Tuesday 12 June 2018

Inclusive Growth in cities: Good intentions, difficult policy

Posted by Neil Lee, Department of Geography and Environment and SERC

Inclusive Growth - a concern with the pace and pattern of growth - has become a new mantra in local economic development. The phrase was barely used up until about 2009 (see figure 1). But interest has increased significantly since the financial crisis. The term first influenced development, with organisations such as the World Bank taking it up. But it has since spread into urban and regional policy in the developed world. The OECD have launched an ‘Inclusive Growth in Cities’ programme, the RSA launched a high profile report on Inclusive Growth, and an Inclusive Growth Analysis Unit (IGAU) has been established at the University of Manchester.

Figure 1. Google searches for Inclusive Growth and Pro-poor Growth

Note: Data from Google Trends. Height of each line gives indication of share of searches containing each term. 

It is hard not to be sympathetic to the basic idea of Inclusive Growth. It is a positive way to link two problems - declining living standards for many and low growth. It is more optimistic, and less politically loaded, than a focus on inequality. But how useful is it for policy? In a new paper published in Regional Studies, I argue that while there is much to like in this new policy agenda, there are significant problems operationalising Inclusive Growth at a city level. Inclusive Growth is a classic ‘fuzzy concept’ as described by Anne Markusen, with researchers and policymakers using the same term but often describing different concepts. It is a conceptual Rorschach (inkblot) test onto which people project their own particular interests.

The question is whether this fuzziness matters for policy. In some respects, it doesn’t. Efforts from cities to address problems of disadvantage and inequality are welcome, and Inclusive Growth provides cover for them to do that. While the precise definitions are fuzzy, the general direction is clear. If cities can do anything to help inclusion then that is better than nothing.

But definitions do matter for policy. ‘Growth’ is a clearly understood if highly imperfect indicator - politicians are judged on the performance of the national economy. When policymakers aim to hit precise targets they are more likely to do so (famously, New Labour hit virtually every social policy metric they aimed for - but doing so led to some unintended consequences). These measurement issues are important right now as civil servants try and work out how to replace European Funding. What should the targets be of the Shared Prosperity Fund: simply GVA or employment growth, or something which also measures inclusivity?

Precise targets also help policymakers make choices. Like economics, policymaking is often about tradeoffs, particularly given the stretched budgets and tough choices faced by local government. If Inclusive Growth becomes the target, a clear definition would help policymakers choose between competing priorities and focus investment. If the definition is too broad, Inclusive Growth is less useful for policymakers.

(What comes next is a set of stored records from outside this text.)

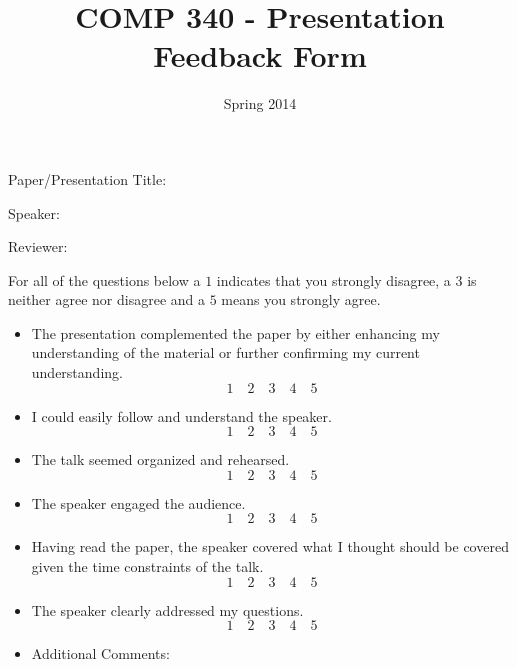 \documentclass[10pt]{article}
\title{COMP 340 - Presentation Feedback Form}
\author{  }
\date{Spring 2014}
\begin{document}
\maketitle \thispagestyle{empty}

Paper/Presentation Title: \underline{\hspace{4in}}
\vspace{.2in}

Speaker:\underline{\hspace{4in}}
\vspace{.2in}

Reviewer:\underline{\hspace{4in}}
\vspace{.1in}

For all of the questions below a $1$ indicates that you strongly disagree, a $3$ is neither agree nor disagree and a $5$ means you strongly agree.
\begin{itemize}
\item The presentation complemented the paper by either enhancing my understanding of the material or further confirming my current understanding.  
\[ 1 \quad 2 \quad 3 \quad 4 \quad 5\]
\item I could easily follow and understand the speaker.
\[ 1 \quad 2 \quad 3 \quad 4 \quad 5\]
\item The talk seemed organized and rehearsed. 
\[ 1 \quad 2 \quad 3 \quad 4 \quad 5\]
\item The speaker engaged the audience.
\[ 1 \quad 2 \quad 3 \quad 4 \quad 5\]
\item Having read the paper, the speaker covered what I thought should be covered given the time constraints of the talk.
\[ 1 \quad 2 \quad 3 \quad 4 \quad 5\]
\item The speaker clearly addressed my questions.
\[ 1 \quad 2 \quad 3 \quad 4 \quad 5\]
\item Additional Comments:
\end{itemize}
\end{document}
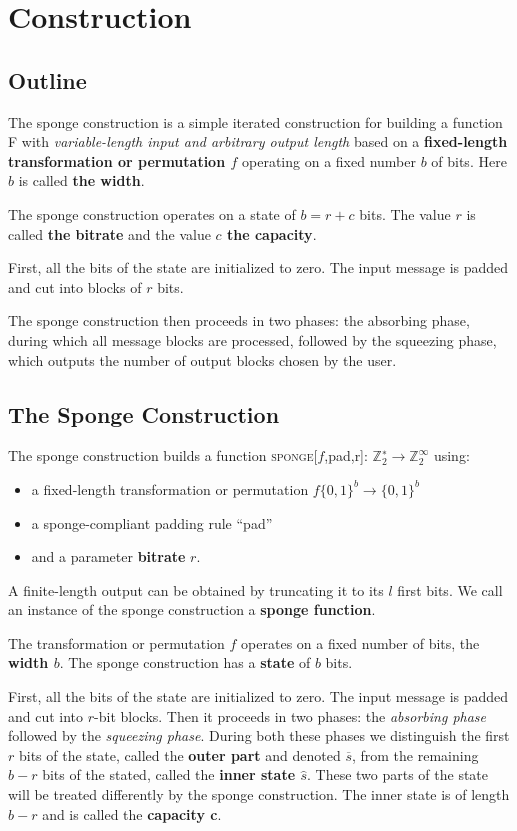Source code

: \section{Construction}\label{sec:Sponge}
\subsection{Outline}
The sponge construction is a simple iterated construction for building a function F with \emph{variable-length input and arbitrary output length} based on a \textbf{fixed-length transformation or permutation $f$} operating on a fixed number $b$ of bits. Here $b$ is called \textbf{the width}.

The sponge construction operates on a state of $b = r + c$ bits. The value $r$ is called \textbf{the bitrate} and the value \textbf{$c$ the capacity}.

First, all the bits of the state are initialized to zero. The input message is padded and cut into blocks of $r$ bits. 

The sponge construction then proceeds in two phases: the absorbing phase, during which all message blocks are processed, followed by the squeezing phase, which outputs the number of output blocks chosen by the user.


\subsection{The Sponge Construction}\label{section:sponge}
The sponge construction builds a function \textsc{sponge}[$f$,pad,r]: $\mathbb{Z}_2^∗ \rightarrow \mathbb{Z}_2^\infty$ using:
\begin{itemize}[label=\textperiodcentered,nolistsep]
\item a fixed-length transformation or permutation $f{\{0,1\}}^b \rightarrow {\{0,1\}}^b$
\item a sponge-compliant padding rule “pad”
\item and a parameter \textbf{bitrate} $r$.
\end{itemize}
A finite-length output can be obtained by truncating it to its $l$ first bits. We call an instance of the sponge construction a \textbf{sponge function}.

The transformation or permutation $f$ operates on a fixed number of bits, the \textbf{width $b$}. The sponge construction has a \textbf{state} of $b$ bits. 

First, all the bits of the state are initialized to zero. The input message is padded and cut into $r$-bit blocks. Then it proceeds in two phases: the \emph{absorbing phase} followed by the \emph{squeezing phase}. During both these phases we distinguish the first $r$ bits of the state, called the \textbf{outer part} and denoted \textbf{$\overline{s}$}, from the remaining $b − r$ bits of the stated, called the \textbf{inner state $\widehat{s}$}. These two parts of the state will be treated differently by the sponge construction.  The inner state is of length $b − r$ and is called the \textbf{capacity c}.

Even if they do have clear targets, there is little evidence on what the best interventions would be. The What Works Centre has highlighted the limited evidence for many general economic development interventions (although some argue they have set the bar high). There is even less evidence on the more specific target of Inclusive Growth. The JRF, OECD, IGAU and others are all developing frameworks and considering interventions right now (disclosure: I have a horse in this race, having produced several reports for the JRF). But it will take time for an evidence base to develop. The policy initiatives are outrunning the evidence.

The measurement issues matter. But even if they are solved, there is another, more fundamental problem with applying Inclusive Growth at the local level: local government often lacks the powers or ability to create growth, let alone shape it. The UK is both highly centralised and characterised by large regional disparities, which policymakers have found it hard to address. An Inclusive Growth strategy is unlikely to solve these problems.

But there is also a strong defence for the new focus on Inclusive Growth. Much economic development policy simply assumes benefits ‘trickle-down’ to disadvantaged groups. While imperfect, Inclusive Growth does at least focus attention on this. Rather than thinking about it as a specific concept, it might - as Ruth Lupton and Ceri Hughes argue - be better to think about it as a general policy agenda, which needs to be considered but does not necessarily form the sole focus of policy. While imperfect, the Inclusive Growth agenda is better than one which simply ignores distributional concerns.